Könnte dies begründet sein in einer "falschen" Ansteuerung der Bedienung durch

eine nicht "so ganz" kompatible lircd.conf?

Ich habe mir dann also via irrecord eine eigene lircd.conf

versucht zu erstellen, leider mit genau dem gleichen Ergebnis.

Hm, ...

PS: Gibt es eigentlich eine bequeme Möglichkeit, via Knopfdruck auf der

Fernbedienung einen Tastendruck auf dem Keyboard zu emulieren?

Wenn ja, wie?

----------

## Finswimmer

Zu den zwei verschiedenen Codes, die da geliefert werden...

Für mich sieht das nach nem Druck und "Loslass" Code aus.

Es soll ja Tasten geben, die beim längeren Drücken eine andere Funktion haben.

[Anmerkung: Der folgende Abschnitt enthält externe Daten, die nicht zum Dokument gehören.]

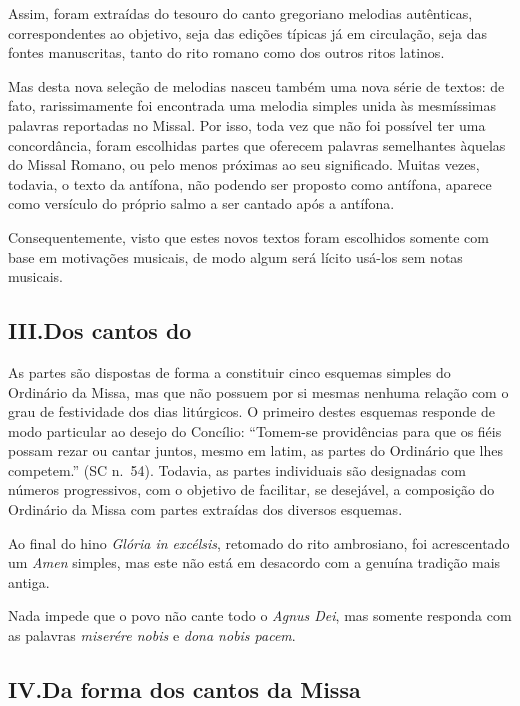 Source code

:  Assim, foram extraídas do tesouro do canto gregoriano melodias autênticas, correspondentes ao objetivo, seja das edições típicas já em circulação, seja das fontes manuscritas, tanto do rito romano como dos outros ritos latinos.

 Mas desta nova seleção de melodias nasceu também uma nova série de textos: de fato, rarissimamente foi encontrada uma melodia simples unida às mesmíssimas palavras reportadas no Missal. Por isso, toda vez que não foi possível ter uma concordância, foram escolhidas partes que oferecem palavras semelhantes àquelas do Missal Romano, ou pelo menos próximas ao seu significado. Muitas vezes, todavia, o texto da antífona, não podendo ser proposto como antífona, aparece como versículo do próprio salmo a ser cantado após a antífona.

 Consequentemente, visto que estes novos textos foram escolhidos somente com base em motivações musicais, de modo algum será lícito usá-los sem notas musicais.

\subsection{III.\@ Dos cantos do {\KS}}\label{subsection:praenotanda-3}

 As partes são dispostas de forma a constituir cinco esquemas simples do Ordinário da Missa, mas que não possuem por si mesmas nenhuma relação com o grau de festividade dos dias litúrgicos. O primeiro destes esquemas responde de modo particular ao desejo do Concílio: ``Tomem-se providências para que os fiéis possam rezar ou cantar juntos, mesmo em latim, as partes do Ordinário que lhes competem.'' (SC n.\ 54). Todavia, as partes individuais são designadas com números progressivos, com o objetivo de facilitar, se desejável, a composição do Ordinário da Missa com partes extraídas dos diversos esquemas.

 Ao final do hino \textcolor{gregoriocolor}{\emph{Glória in excélsis}}, retomado do rito ambrosiano, foi acrescentado um \textcolor{gregoriocolor}{\emph{Amen}} simples, mas este não está em desacordo com a genuína tradição mais antiga.

 Nada impede que o povo não cante todo o \textcolor{gregoriocolor}{\emph{Agnus Dei}}, mas somente responda com as palavras \textcolor{gregoriocolor}{\emph{miserére nobis}} e \textcolor{gregoriocolor}{\emph{dona nobis pacem}}.

\subsection{IV.\@ Da forma dos cantos da Missa}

Zu deiner P.s. Frage... Das wüsste ich auch gerne...

Tobi

----------

## Finswimmer

Ich hab mir mal überlegt, ob man nicht aus dem einen Tastendruck einfach zwei machen kann.

Leider weiß ich nicht, wie und wo.

in lircrc repeat=1 zu setzen hilft wohl nicht viel.

Hat da jemand eine Idee?

Tobi

----------

## boris64

Also ich habe jetzt vorerst eine Behelfslösung gefunden:

 :Idea:  Ich hab mir einfach die 2 Codes notiert, die mir "mode2"

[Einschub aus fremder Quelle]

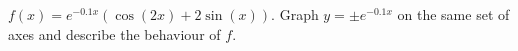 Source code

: {$f(x) = e^{-0.1x} \left( \cos(2x) + 2\sin(x)\right)$.  Graph $y = \pm e^{-0.1x}$ on the same set of axes and  describe the behaviour of $f$.\label{exploregraphslast}}
{}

ausgespuckt hat und dann die Tasten in /etc/lircd.conf "doppelt" 

belegt.

 Dies scheint soweit zu funktionieren, benötigt wohl 

aber noch eine etwas längere Testphase.

Diesbezüglich werde ich die Tage auch noch einmal eine Email

an die Lirc-Jungs schreiben, eventuell wissen die da Rat und/oder

haben eine schlauere Problemlösung parat.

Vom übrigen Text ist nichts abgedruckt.